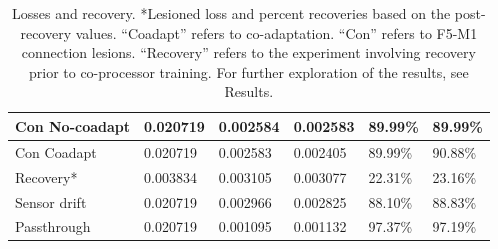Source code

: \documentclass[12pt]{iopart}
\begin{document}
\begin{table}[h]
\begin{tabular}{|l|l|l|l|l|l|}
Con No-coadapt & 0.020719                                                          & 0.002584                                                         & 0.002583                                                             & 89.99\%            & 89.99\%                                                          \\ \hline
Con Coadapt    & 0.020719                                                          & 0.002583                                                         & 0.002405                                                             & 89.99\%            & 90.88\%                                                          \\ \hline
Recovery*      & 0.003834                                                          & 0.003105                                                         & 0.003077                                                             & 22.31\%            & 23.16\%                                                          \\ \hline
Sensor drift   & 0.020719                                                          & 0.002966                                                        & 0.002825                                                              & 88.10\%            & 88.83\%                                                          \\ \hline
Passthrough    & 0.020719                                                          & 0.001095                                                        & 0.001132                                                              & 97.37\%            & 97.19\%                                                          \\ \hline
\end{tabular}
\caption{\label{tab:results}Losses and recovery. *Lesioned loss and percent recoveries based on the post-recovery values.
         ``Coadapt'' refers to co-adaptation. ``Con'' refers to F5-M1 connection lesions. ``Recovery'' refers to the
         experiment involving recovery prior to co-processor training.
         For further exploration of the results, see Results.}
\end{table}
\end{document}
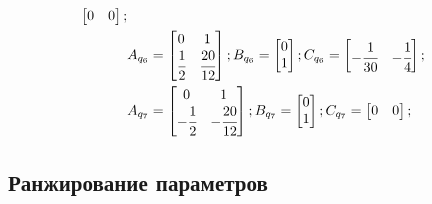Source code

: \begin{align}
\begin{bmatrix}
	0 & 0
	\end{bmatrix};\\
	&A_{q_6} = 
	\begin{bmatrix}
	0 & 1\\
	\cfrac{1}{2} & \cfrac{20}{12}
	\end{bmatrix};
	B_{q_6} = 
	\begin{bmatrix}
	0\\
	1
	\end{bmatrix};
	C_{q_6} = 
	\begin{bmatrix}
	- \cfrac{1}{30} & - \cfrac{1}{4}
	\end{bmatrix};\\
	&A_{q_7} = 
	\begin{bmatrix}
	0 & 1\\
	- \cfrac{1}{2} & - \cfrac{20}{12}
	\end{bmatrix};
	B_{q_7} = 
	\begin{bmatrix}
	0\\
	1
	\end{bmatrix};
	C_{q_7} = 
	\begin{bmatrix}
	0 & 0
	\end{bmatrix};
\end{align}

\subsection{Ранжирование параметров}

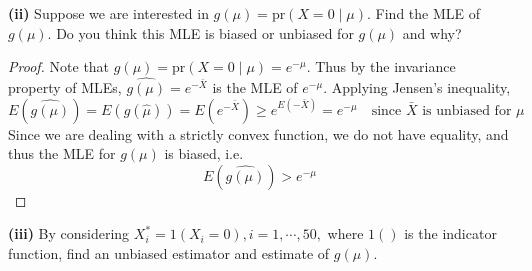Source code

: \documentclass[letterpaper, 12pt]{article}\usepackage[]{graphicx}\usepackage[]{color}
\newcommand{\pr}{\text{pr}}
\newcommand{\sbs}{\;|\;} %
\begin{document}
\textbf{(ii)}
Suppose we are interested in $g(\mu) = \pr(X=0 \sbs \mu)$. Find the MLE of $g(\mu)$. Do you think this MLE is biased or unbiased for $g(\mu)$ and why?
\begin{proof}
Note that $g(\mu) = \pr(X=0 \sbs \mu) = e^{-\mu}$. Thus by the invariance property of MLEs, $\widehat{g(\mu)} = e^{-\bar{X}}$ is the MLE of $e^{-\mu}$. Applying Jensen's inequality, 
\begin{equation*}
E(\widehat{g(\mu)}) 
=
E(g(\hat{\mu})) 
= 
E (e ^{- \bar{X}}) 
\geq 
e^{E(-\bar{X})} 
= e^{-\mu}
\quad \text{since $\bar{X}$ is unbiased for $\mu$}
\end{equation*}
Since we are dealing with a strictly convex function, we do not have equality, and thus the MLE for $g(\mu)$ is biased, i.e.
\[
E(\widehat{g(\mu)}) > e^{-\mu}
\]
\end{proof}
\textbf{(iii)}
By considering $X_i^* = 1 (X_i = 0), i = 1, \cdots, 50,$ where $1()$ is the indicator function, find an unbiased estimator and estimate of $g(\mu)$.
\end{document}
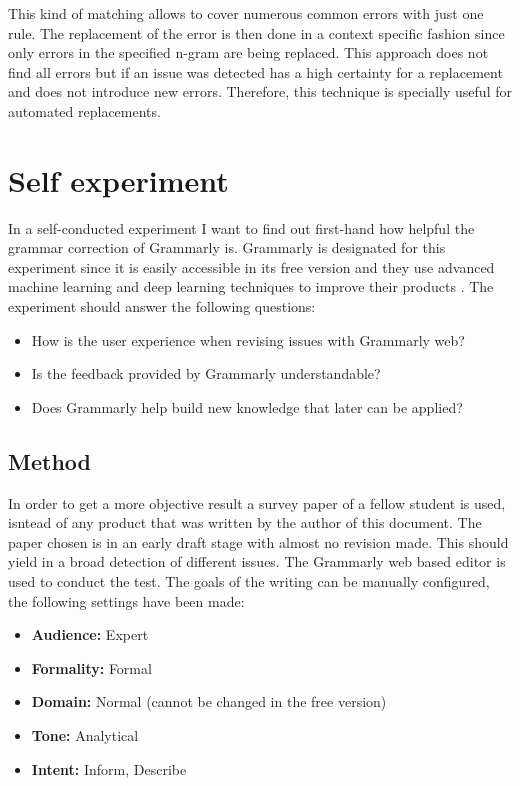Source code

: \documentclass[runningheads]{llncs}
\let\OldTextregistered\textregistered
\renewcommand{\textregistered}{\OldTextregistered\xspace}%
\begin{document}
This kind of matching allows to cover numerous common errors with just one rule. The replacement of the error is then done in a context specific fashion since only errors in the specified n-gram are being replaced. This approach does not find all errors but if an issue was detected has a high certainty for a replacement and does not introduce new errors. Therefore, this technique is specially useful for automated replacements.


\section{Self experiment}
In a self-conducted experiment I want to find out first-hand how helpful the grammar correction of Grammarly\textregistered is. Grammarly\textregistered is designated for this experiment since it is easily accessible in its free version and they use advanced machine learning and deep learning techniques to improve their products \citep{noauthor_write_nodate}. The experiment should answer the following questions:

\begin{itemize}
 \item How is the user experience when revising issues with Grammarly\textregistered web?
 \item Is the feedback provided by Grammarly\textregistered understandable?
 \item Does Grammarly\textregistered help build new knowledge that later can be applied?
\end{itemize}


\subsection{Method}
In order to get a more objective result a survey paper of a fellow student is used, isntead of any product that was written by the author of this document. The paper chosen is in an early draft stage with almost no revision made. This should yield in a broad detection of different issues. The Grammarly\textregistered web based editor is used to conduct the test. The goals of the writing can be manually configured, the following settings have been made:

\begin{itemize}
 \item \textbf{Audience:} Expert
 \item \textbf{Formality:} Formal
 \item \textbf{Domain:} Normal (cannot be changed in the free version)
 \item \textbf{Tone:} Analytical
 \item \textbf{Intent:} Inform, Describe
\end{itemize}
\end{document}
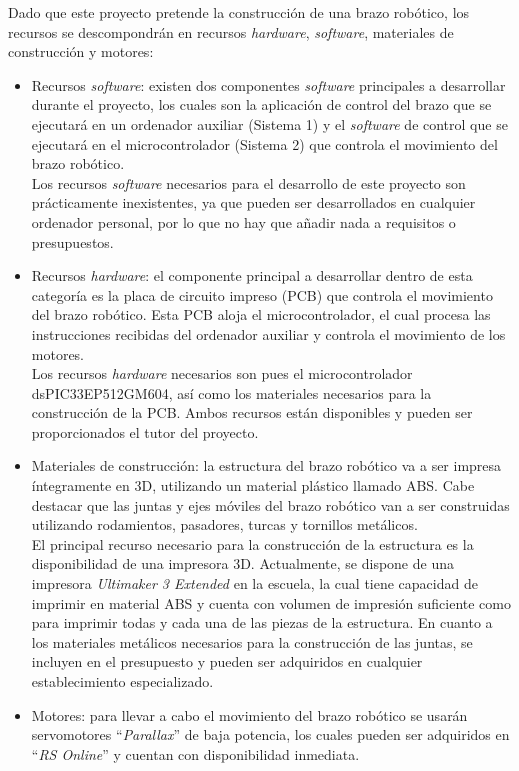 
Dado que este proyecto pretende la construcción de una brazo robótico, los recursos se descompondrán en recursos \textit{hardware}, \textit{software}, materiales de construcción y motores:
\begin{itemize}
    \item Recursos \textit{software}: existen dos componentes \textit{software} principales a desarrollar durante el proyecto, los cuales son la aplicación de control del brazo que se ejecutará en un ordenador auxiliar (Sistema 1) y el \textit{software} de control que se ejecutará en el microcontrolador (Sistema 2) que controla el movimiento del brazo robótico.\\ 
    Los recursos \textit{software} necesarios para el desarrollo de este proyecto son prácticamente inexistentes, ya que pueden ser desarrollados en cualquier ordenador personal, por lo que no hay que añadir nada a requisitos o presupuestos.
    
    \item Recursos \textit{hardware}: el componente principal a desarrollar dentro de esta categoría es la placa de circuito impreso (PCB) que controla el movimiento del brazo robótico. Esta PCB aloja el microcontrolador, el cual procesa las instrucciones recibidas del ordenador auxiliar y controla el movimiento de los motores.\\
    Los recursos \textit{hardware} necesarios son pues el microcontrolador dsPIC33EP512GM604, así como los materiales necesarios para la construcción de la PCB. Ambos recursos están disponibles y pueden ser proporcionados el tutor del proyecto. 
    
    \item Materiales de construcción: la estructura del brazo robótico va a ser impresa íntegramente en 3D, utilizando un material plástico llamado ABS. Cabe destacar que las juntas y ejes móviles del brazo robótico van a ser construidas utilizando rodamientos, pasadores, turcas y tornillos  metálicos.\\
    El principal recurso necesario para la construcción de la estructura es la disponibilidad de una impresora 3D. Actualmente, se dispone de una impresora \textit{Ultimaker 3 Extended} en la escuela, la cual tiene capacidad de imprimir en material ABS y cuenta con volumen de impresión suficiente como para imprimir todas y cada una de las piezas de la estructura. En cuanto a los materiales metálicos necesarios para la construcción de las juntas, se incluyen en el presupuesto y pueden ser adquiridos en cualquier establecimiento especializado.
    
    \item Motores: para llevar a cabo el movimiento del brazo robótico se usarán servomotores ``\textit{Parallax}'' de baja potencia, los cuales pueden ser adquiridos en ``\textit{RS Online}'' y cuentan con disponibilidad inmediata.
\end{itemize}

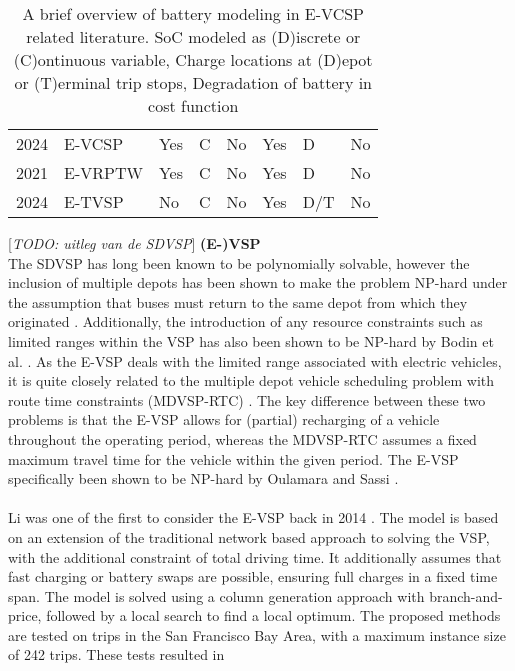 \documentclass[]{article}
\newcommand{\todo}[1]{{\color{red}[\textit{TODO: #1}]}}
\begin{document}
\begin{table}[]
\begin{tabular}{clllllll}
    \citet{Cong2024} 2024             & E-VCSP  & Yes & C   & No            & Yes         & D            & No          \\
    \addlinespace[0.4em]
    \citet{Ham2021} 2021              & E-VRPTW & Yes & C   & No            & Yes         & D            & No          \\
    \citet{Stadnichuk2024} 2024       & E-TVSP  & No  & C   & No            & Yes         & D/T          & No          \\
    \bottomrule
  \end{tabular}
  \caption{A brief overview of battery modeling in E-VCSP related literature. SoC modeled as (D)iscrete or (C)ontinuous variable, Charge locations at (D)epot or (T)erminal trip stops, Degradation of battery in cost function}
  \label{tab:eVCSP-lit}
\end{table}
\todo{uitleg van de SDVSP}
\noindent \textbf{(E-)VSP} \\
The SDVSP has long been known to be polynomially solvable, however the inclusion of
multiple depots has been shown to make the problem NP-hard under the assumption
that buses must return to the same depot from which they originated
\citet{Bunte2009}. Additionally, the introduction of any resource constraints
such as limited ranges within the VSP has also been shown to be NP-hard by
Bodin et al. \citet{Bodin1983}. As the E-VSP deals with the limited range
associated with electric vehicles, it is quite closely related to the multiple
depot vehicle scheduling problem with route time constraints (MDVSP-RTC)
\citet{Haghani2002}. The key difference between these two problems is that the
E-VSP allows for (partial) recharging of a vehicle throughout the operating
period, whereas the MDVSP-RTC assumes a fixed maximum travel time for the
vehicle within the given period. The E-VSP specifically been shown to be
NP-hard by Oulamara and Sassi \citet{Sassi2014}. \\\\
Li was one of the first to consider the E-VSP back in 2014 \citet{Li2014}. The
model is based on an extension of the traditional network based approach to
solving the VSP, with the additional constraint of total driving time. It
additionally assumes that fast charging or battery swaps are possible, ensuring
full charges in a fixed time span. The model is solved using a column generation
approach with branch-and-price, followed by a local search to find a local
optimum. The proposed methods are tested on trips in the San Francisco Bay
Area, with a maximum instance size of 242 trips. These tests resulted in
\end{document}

### YOUR TASK
Would you please write out, exactly and with no other lines, the stretch of the listing above from the line containing "E-VRPTW & Yes" through the line containing "full charges in"?

### ANSWER SECTION
    \citet{Ham2021} 2021              & E-VRPTW & Yes & C   & No            & Yes         & D            & No          \\
    \citet{Stadnichuk2024} 2024       & E-TVSP  & No  & C   & No            & Yes         & D/T          & No          \\
    \bottomrule
  \end{tabular}
  \caption{A brief overview of battery modeling in E-VCSP related literature. SoC modeled as (D)iscrete or (C)ontinuous variable, Charge locations at (D)epot or (T)erminal trip stops, Degradation of battery in cost function}
  \label{tab:eVCSP-lit}
\end{table}
\todo{uitleg van de SDVSP}
\noindent \textbf{(E-)VSP} \\
The SDVSP has long been known to be polynomially solvable, however the inclusion of
multiple depots has been shown to make the problem NP-hard under the assumption
that buses must return to the same depot from which they originated
\citet{Bunte2009}. Additionally, the introduction of any resource constraints
such as limited ranges within the VSP has also been shown to be NP-hard by
Bodin et al. \citet{Bodin1983}. As the E-VSP deals with the limited range
associated with electric vehicles, it is quite closely related to the multiple
depot vehicle scheduling problem with route time constraints (MDVSP-RTC)
\citet{Haghani2002}. The key difference between these two problems is that the
E-VSP allows for (partial) recharging of a vehicle throughout the operating
period, whereas the MDVSP-RTC assumes a fixed maximum travel time for the
vehicle within the given period. The E-VSP specifically been shown to be
NP-hard by Oulamara and Sassi \citet{Sassi2014}. \\\\
Li was one of the first to consider the E-VSP back in 2014 \citet{Li2014}. The
model is based on an extension of the traditional network based approach to
solving the VSP, with the additional constraint of total driving time. It
additionally assumes that fast charging or battery swaps are possible, ensuring
full charges in a fixed time span. The model is solved using a column generation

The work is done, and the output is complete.